Правда, в стране, откуда я приехал, это отношение инспирируется партийно-политическим аппаратом, ставящим перед спортивной командой и бронетанковой дивизией, по сути, одни и те же задачи. В стране, где я теперь живу, оно никем не инспирируется, если не считать неистового желания всех ее граждан, чтобы победили "наши".
Недавно тель-авивская "Маккаби" выиграла у мадридского "Реала" и второй раз вышла в финал кубка Европы по баскетболу.

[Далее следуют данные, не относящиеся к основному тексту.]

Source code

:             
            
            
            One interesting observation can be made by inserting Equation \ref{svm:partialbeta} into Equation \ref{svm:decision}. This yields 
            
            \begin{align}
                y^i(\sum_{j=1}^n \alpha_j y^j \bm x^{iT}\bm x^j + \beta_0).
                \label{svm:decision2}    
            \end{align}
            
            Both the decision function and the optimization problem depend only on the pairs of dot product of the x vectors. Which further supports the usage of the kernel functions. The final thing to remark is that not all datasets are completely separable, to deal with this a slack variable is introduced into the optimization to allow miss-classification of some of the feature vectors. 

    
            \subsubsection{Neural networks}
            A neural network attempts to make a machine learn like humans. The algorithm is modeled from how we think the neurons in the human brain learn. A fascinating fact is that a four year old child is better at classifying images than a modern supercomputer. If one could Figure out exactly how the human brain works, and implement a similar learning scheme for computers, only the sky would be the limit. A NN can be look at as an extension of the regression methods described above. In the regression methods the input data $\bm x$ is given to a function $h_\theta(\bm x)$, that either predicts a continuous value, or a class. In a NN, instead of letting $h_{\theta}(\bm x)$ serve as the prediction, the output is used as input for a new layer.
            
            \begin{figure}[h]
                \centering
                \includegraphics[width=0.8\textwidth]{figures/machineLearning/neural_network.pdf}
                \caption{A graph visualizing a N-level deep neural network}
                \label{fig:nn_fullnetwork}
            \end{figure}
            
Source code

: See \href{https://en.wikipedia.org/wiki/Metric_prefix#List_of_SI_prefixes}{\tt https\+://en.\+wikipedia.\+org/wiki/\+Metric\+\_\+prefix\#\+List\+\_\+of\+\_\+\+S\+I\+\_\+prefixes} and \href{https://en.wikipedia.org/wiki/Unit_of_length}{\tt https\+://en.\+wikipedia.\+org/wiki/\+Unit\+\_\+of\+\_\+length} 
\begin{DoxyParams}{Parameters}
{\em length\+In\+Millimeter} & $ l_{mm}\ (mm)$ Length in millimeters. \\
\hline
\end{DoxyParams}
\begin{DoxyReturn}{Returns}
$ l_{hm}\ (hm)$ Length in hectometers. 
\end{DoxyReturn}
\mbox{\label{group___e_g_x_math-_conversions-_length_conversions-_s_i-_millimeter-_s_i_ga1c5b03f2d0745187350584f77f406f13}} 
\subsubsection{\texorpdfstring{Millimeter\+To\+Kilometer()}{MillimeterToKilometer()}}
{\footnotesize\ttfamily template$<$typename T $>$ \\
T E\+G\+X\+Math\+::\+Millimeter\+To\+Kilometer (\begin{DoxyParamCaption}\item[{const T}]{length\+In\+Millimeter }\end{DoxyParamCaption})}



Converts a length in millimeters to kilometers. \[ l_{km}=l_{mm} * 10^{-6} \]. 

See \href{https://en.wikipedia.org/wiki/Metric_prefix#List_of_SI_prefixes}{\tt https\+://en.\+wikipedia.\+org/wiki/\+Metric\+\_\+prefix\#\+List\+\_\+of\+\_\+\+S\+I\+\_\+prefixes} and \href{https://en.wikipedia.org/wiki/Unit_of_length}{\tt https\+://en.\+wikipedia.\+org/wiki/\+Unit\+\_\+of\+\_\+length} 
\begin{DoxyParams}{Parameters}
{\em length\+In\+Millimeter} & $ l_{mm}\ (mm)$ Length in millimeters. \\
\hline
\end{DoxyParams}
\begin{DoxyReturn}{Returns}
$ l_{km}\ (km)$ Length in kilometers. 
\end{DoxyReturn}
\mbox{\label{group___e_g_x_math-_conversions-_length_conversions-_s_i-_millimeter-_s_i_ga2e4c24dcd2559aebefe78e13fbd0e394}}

Кому как не самим израильтянам хорошо известно, что это не самое крупное событие века и что у Израиля и дома, и за его пределами есть куда более насущные проблемы. Неважно! Все израильские газеты поместили отчет о матче на первой полосе, где репортер "Маарива" восторгался: "После игры тысячи поклонников "Маккаби" осадили выход № 9 дворца спорта в Яд-Элияху, дожидаясь своих кумиров, а в это время в раздевалке кумиров шампанское лилось рекой. Приглашенный из Америки игрок "Маккаби" Эрл Вильяме, негр-гигант, стоял посреди раздевалки в чем мать родила и, вскинув руки к потолку, распевал в экстазе: "Мы идем на Берлин!"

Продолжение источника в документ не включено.